*What the exercise asks:* Please return the data word for word and leave out any picture it contains.

Collected data:
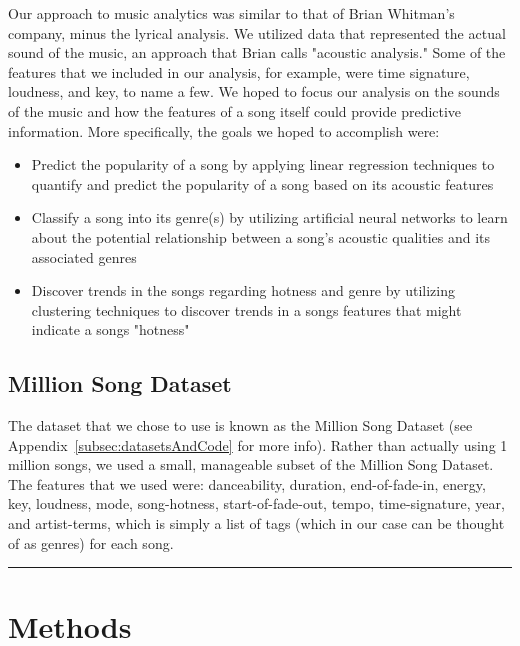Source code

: \documentclass[12pt]{article}
\newcommand{\horizontalLine}{
	\begin{center}
		\hrule width 1.0\textwidth
	\end{center}
}
\begin{document}
Our approach to music analytics was similar to that of Brian Whitman's company, minus the lyrical analysis. We utilized data that represented the actual sound of the music, an approach that Brian calls "acoustic analysis." Some of the features that we included in our analysis, for example, were time signature, loudness, and key, to name a few. We hoped to focus our analysis on the sounds of the music and how the features of a song itself could provide predictive information. More specifically, the goals we hoped to accomplish were:
\vspace{-3.5mm}
\begin{itemize}
    \item Predict the popularity of a song by applying linear regression techniques to quantify and predict the popularity of a song based on its acoustic features
    \vspace{-3.5mm}
    \item Classify a song into its genre(s) by utilizing artificial neural networks to learn about the potential relationship between a song's acoustic qualities and its associated genres 
    \vspace{-3.5mm}
    \item Discover trends in the songs regarding hotness and genre by utilizing clustering techniques to discover trends in a songs features that might indicate a songs "hotness"
    \vspace{-3.5mm}
\end{itemize}
\subsection{Million Song Dataset}
\label{subsec:datasetIntro}
The dataset that we chose to use is known as the Million Song Dataset (see Appendix~\ref{subsec:datasetsAndCode} for more info). Rather than actually using 1 million songs, we used a small, manageable subset of the Million Song Dataset. The features that we used were: danceability, duration, end-of-fade-in, energy, key, loudness, mode, song-hotness, start-of-fade-out, tempo, time-signature, year, and artist-terms, which is simply a list of tags (which in our case can be thought of as genres) for each song.
\horizontalLine
\section{Methods}
\label{sec:methods}
\end{document}
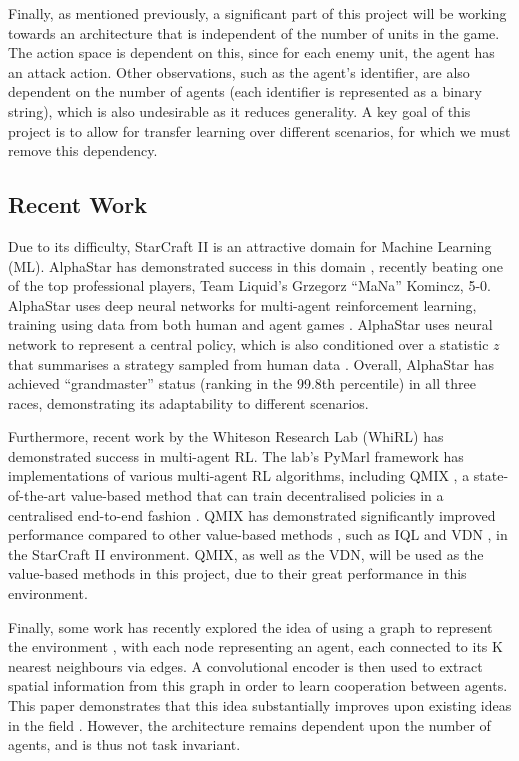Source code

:Finally, as mentioned previously, a significant part of this project will be working towards an architecture that is independent of the number of units in the game. The action space is dependent on this, since for each enemy unit, the agent has an attack action. Other observations, such as the agent's identifier, are also dependent on the number of agents (each identifier is represented as a binary string), which is also undesirable as it reduces generality. A key goal of this project is to allow for transfer learning over different scenarios, for which we must remove this dependency.

\subsection{Recent Work}

Due to its difficulty, StarCraft II is an attractive domain for Machine Learning (ML). AlphaStar has demonstrated success in this domain \cite{alphastar}, recently beating one of the top professional players, Team Liquid’s Grzegorz ``MaNa'' Komincz, 5-0. AlphaStar uses deep neural networks for multi-agent reinforcement learning, training using data from both human and agent games \cite{alphastar}. AlphaStar uses neural network to represent a central policy, which is also conditioned over a statistic $z$ that summarises a strategy sampled from human data \cite{alphastar}. Overall, AlphaStar has achieved ``grandmaster'' status (ranking in the 99.8th percentile) in all three races, demonstrating its adaptability to different scenarios.


Furthermore, recent work by the Whiteson Research Lab (WhiRL) has demonstrated success in multi-agent RL. The lab's PyMarl framework has implementations of various multi-agent RL algorithms, including QMIX \cite{qmixcite}, a state-of-the-art value-based method that can train decentralised policies in a centralised end-to-end fashion \cite{qmixcite}. QMIX has demonstrated significantly improved performance compared to other value-based methods \cite{qmixcite}, such as IQL \cite{IQL} and VDN \cite{vdn}, in the StarCraft II environment. QMIX, as well as the VDN, will be used as the value-based methods in this project, due to their great performance in this environment.

Finally, some work has recently explored the idea of using a graph to represent the environment \cite{graph}, with each node representing an agent, each connected to its K nearest neighbours via edges. A convolutional encoder is then used to extract spatial information from this graph in order to learn cooperation between agents. This paper demonstrates that this idea substantially improves upon existing ideas in the field \cite{graph}. However, the architecture remains dependent upon the number of agents, and is thus not task invariant.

*Answer section:*
Source code

: \documentclass[12pt]{article}
\newcommand{\horizontalLine}{
	\begin{center}
		\hrule width 1.0\textwidth
	\end{center}
}
\begin{document}
Our approach to music analytics was similar to that of Brian Whitman's company, minus the lyrical analysis. We utilized data that represented the actual sound of the music, an approach that Brian calls "acoustic analysis." Some of the features that we included in our analysis, for example, were time signature, loudness, and key, to name a few. We hoped to focus our analysis on the sounds of the music and how the features of a song itself could provide predictive information. More specifically, the goals we hoped to accomplish were:
\vspace{-3.5mm}
\begin{itemize}
    \item Predict the popularity of a song by applying linear regression techniques to quantify and predict the popularity of a song based on its acoustic features
    \vspace{-3.5mm}
    \item Classify a song into its genre(s) by utilizing artificial neural networks to learn about the potential relationship between a song's acoustic qualities and its associated genres 
    \vspace{-3.5mm}
    \item Discover trends in the songs regarding hotness and genre by utilizing clustering techniques to discover trends in a songs features that might indicate a songs "hotness"
    \vspace{-3.5mm}
\end{itemize}
\subsection{Million Song Dataset}
\label{subsec:datasetIntro}
The dataset that we chose to use is known as the Million Song Dataset (see Appendix~\ref{subsec:datasetsAndCode} for more info). Rather than actually using 1 million songs, we used a small, manageable subset of the Million Song Dataset. The features that we used were: danceability, duration, end-of-fade-in, energy, key, loudness, mode, song-hotness, start-of-fade-out, tempo, time-signature, year, and artist-terms, which is simply a list of tags (which in our case can be thought of as genres) for each song.
\horizontalLine
\section{Methods}
\label{sec:methods}
\end{document}
Source code

:Finally, as mentioned previously, a significant part of this project will be working towards an architecture that is independent of the number of units in the game. The action space is dependent on this, since for each enemy unit, the agent has an attack action. Other observations, such as the agent's identifier, are also dependent on the number of agents (each identifier is represented as a binary string), which is also undesirable as it reduces generality. A key goal of this project is to allow for transfer learning over different scenarios, for which we must remove this dependency.

\subsection{Recent Work}

Due to its difficulty, StarCraft II is an attractive domain for Machine Learning (ML). AlphaStar has demonstrated success in this domain \cite{alphastar}, recently beating one of the top professional players, Team Liquid’s Grzegorz ``MaNa'' Komincz, 5-0. AlphaStar uses deep neural networks for multi-agent reinforcement learning, training using data from both human and agent games \cite{alphastar}. AlphaStar uses neural network to represent a central policy, which is also conditioned over a statistic $z$ that summarises a strategy sampled from human data \cite{alphastar}. Overall, AlphaStar has achieved ``grandmaster'' status (ranking in the 99.8th percentile) in all three races, demonstrating its adaptability to different scenarios.


Furthermore, recent work by the Whiteson Research Lab (WhiRL) has demonstrated success in multi-agent RL. The lab's PyMarl framework has implementations of various multi-agent RL algorithms, including QMIX \cite{qmixcite}, a state-of-the-art value-based method that can train decentralised policies in a centralised end-to-end fashion \cite{qmixcite}. QMIX has demonstrated significantly improved performance compared to other value-based methods \cite{qmixcite}, such as IQL \cite{IQL} and VDN \cite{vdn}, in the StarCraft II environment. QMIX, as well as the VDN, will be used as the value-based methods in this project, due to their great performance in this environment.

Finally, some work has recently explored the idea of using a graph to represent the environment \cite{graph}, with each node representing an agent, each connected to its K nearest neighbours via edges. A convolutional encoder is then used to extract spatial information from this graph in order to learn cooperation between agents. This paper demonstrates that this idea substantially improves upon existing ideas in the field \cite{graph}. However, the architecture remains dependent upon the number of agents, and is thus not task invariant.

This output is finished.